Central Avenue Historic BID May Provide Insight Into The Process By Which BIDs Evolved From Whatever They Were Originally Conceived To Be Into Weaponized Shock Troops Of The Zillionaire Real-Estate Power Elite

Sherri Franklin of the Urban Design Center, consultant to the Central Avenue Historic BID, speaks at the November 2, 2016 meeting of the Board of Directors.
Sherri Franklin of the Urban Design Center, consultant to the Central Avenue Historic BID, speaks at the November 2, 2016 meeting of the Board of Directors. I apologize for the crappy image quality. I didn’t plan to film.
After I spent some time looking into the Central Avenue Historic BID in the context of potential political goals for the post-approval Venice Beach BID, I thought it would be interesting to learn more about this newborn BID.1 The meetings are held at CD9’s district office at 4301 S. Central,2 so on a very pleasant evening last Thursday, I took the 210 out of Hollywood to MLK and Crenshaw, where I boarded the 705 to Central and Vernon from whence a couple blocks North on Central to watch the Board of Directors conduct their business.3 The meeting was scheduled to start at 5:30, but that evidently included some preliminaries, because when I got there at about 10 to 64 they hadn’t started yet.

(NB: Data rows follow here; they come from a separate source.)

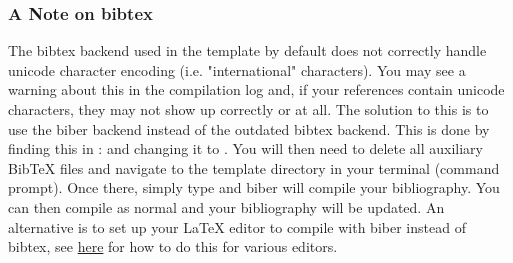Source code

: \subsubsection{A Note on bibtex}

The bibtex backend used in the template by default does not correctly handle unicode character encoding (i.e. "international" characters). You may see a warning about this in the compilation log and, if your references contain unicode characters, they may not show up correctly or at all. The solution to this is to use the biber backend instead of the outdated bibtex backend. This is done by finding this in :  and changing it to . You will then need to delete all auxiliary BibTeX files and navigate to the template directory in your terminal (command prompt). Once there, simply type  and biber will compile your bibliography. You can then compile  as normal and your bibliography will be updated. An alternative is to set up your LaTeX editor to compile with biber instead of bibtex, see \href{http://tex.stackexchange.com/questions/154751/biblatex-with-biber-configuring-my-editor-to-avoid-undefined-citations/}{here} for how to do this for various editors.
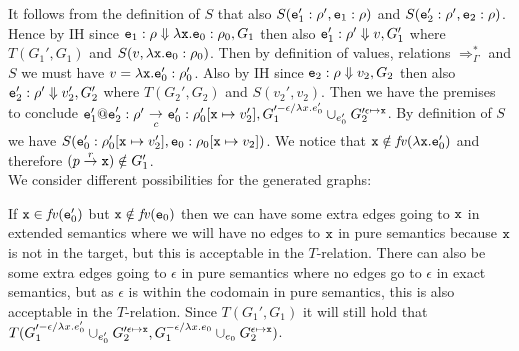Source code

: \documentclass{LMCS}
\theoremstyle{definition}\newtheorem{env}[thm]{Environment}
\newcommand{\tosub}[1]{\raisebox{-6.0pt}{$\ \stackrel{\textstyle\to}{\vrule height4.5 pt width0 pt
    depth2.5 pt \smash{\scriptstyle#1}}\ $}}
\begin{document}
It follows from the definition of $S$ that also $S({\tt e}_1':\rho',{\tt e}_1:\rho)$ and $S({\tt e}_2':\rho',{\tt e}_2:\rho)$. Hence by IH since ${\tt e}_1:\rho\Downarrow \lambda {\tt x.e}_0:\rho_0,G_1$ then also ${\tt e}_1':\rho'\Downarrow v,G_1'$ where $T(G_1',G_1)$ and $S(v,\lambda {\tt x.e}_0:\rho_0)$. Then by definition of values, relations $\Rightarrow_\Gamma^*$ and $S$ we must have $v = \lambda {\tt x.e}_0':\rho_0'$. Also by IH since ${\tt e}_2:\rho\Downarrow v_2,G_2$ then also ${\tt e}_2':\rho'\Downarrow v_2',G_2'$ where $T(G_2',G_2)$ and $S(v_2',v_2)$. Then we have the premises to conclude ${\tt e}_1'{\tt @e}_2':\rho'\tosub{c} {\tt e}_0':\rho_0'[{\tt x}\mapsto v_2'], G_1'^{-\epsilon/\lambda x.e_0'}\cup_{e_0'} G_2'^{\epsilon\mapsto{\tt x}}$. By definition of $S$ we have $S({\tt e}_0':\rho_0'[{\tt x}\mapsto v_2'], {\tt e}_0:\rho_0[{\tt x}\mapsto v_2])$. 
We notice that ${\tt x}\notin \mathit{fv}(\lambda {\tt x.e}_0')$ and therefore $(p\stackrel{r}{\to}{\tt x})\notin G_1'$.\\
We consider different possibilities for the generated graphs:

If ${\tt x}\in \mathit{fv}({\tt e}_0')$ but ${\tt x}\notin \mathit{fv}({\tt e}_0)$ then we can have some extra edges going to ${\tt x}$ in extended semantics where we will have no edges to ${\tt x}$ in pure semantics because ${\tt x}$ is not in the target, but this is acceptable in the $T$-relation. There can also be some extra edges going to $\epsilon$ in pure semantics where no edges go to $\epsilon$ in exact semantics, but as $\epsilon$ is within the codomain in pure semantics, this is also acceptable in the $T$-relation. Since $T(G_1',G_1)$ it will still hold that $T(G_1'^{-\epsilon/\lambda x.e_0'}\cup_{e_0'} G_2'^{\epsilon\mapsto{\tt x}}, G_1^{-\epsilon/\lambda x.e_0}\cup_{e_0} G_2^{\epsilon\mapsto{\tt x}})$. 
\end{document}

Anyway, take a look at the agenda. You can see that they’re talking about the kind of things that one would expect BIDs to talk about from, e.g., reading the Wikipedia page on BIDs,5 like branding and marketing, cleaning the streets, having Halloween events, and so on. And watch this short clip of the meeting.6 That’s Sherri Franklin of the Urban Design Center, the BID consultant, who also seems to be functioning as executive director, talking about some kind of partnership the BID’s working on with Hollywood Community Housing Corporation involving affordable housing at the corner of Central and Jefferson.7

Allan Muhammad, security director for the Central Avenue Historic District BID.
Allan Muhammad, security director for the Central Avenue Historic District BID.
And then you can watch here as BID security director Allan Muhammad introduces his employees, and then they proceed to hand out sample Halloween bags to everyone in the room. They didn’t once discuss custodial arrests, handcuffs, social engineering, mass relocations, self-aggrandizing 5150 holds, or any of the other hard-edged tactics of which the City’s older and ever so much more dangerous BIDs are so enamored. And even though I only got 15 minutes on tape of the 90 minutes I was there8 they didn’t really have anything objectionable to say even during the parts of the meeting I didn’t record. They talked about parking, they talked about their phone bills, they talked about how it was hard for the BID to patronize local businesses because they mostly only accepted cash.9

Could this be what a BID looks like as BIDs were intended to look? Well, the very question is based on a false assumption. And there were foreshadowings of bad news to come. And on the way home, and for the last few days, it’s got me thinking about what BIDs were meant to be,10how BIDs11 evolve under selective pressure, and how it’s probably inevitable that this BID is going to end up like the worst of the Downtown BIDs, the worst of the Hollywood BIDs. The short version is that BIDs probably started out as helpful tools, but as a wise woman once said, “every tool is a weapon if you hold it right.” So turn the page if you’re still interested…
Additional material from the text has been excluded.